2

La cafetería estaba en una antigua cochera reformada, situada en un laberinto de callejuelas tan estrechas que el padre de Henry tuvo que aparcar el coche sobre el bordillo de la acera.

—¿Tienes espacio para salir?

Henry abrid la portezuela del coche con cuidado.

—Hay sitio de sobra, papá. —Henry se las arregló para salir, aunque con aprietos. Cuando su padre cerró el coche, le preguntó—: ¿No perderás el tren?

—¡Al diablo con el tren! —respondió su padre.

Tras bajar tres escalones, entraron en un local enmoquetado y acogedor donde había unas mesas ante las que se sentaban unos cuantos clientes. Al entrar, percibieron el olor del beicon frito.
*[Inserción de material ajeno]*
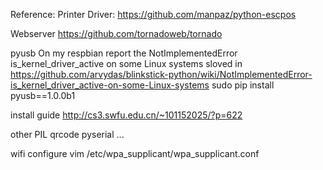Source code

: Reference:
Printer Driver:
https://github.com/manpaz/python-escpos

Webserver
https://github.com/tornadoweb/tornado

pyusb
On my respbian report the NotImplementedError is_kernel_driver_active on some Linux systems
sloved in https://github.com/arvydas/blinkstick-python/wiki/NotImplementedError-is_kernel_driver_active-on-some-Linux-systems
sudo pip install pyusb==1.0.0b1

install guide
http://cs3.swfu.edu.cn/~101152025/?p=622

other
PIL qrcode pyserial ...


wifi configure
vim /etc/wpa_supplicant/wpa_supplicant.conf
El señor Atherton guió a Henry hasta una mesa situada junto a una puerta en que ponía «PRIVADO», bastante lejos de las otras, y Henry se sentó bajo una ventana que daba a un patio, pequeñísimo y vacío. En el centro de la mesa había un expositor de plástico con el menú.

—¿Te apetece beicon con huevos y salchichas? —le preguntó su padre sin mirar la carta.

Henry sintió que se le encogía el estómago.

—No tengo hambre.

—Voy a tomar el desayuno completo, lo necesito —dijo el señor Atherton dando un suspiro—. ¿Estás seguro de que no quieres nada? ¿Huevos revueltos? ¿Tostadas? ¿Una taza de té?

—Un té —respondió Henry con una débil sonrisa para hacerlo callar.

Ojalá nunca hubiese hablado de Anaïs. El repentino cambio de su padre le daba verdadero miedo. Henry no quería saber nada de Anaïs. Sólo le había hecho una pregunta esperando que le contestase: «¿Anaïs? Pues claro que no; no seas tonto». Y eso era más o menos lo que él le había dicho. Sólo que Henry no quería saber nada de la aventura de su madre. Que ella tuviese una aventura era tan malo como que la tuviese su padre, o aún peor. ¿Y con quién la tenía? Henry nunca había visto a su madre mirar dos veces a un hombre, salvo a su padre. Y quizás éste estuviese equivocado y seguramente todo sería un malentendido.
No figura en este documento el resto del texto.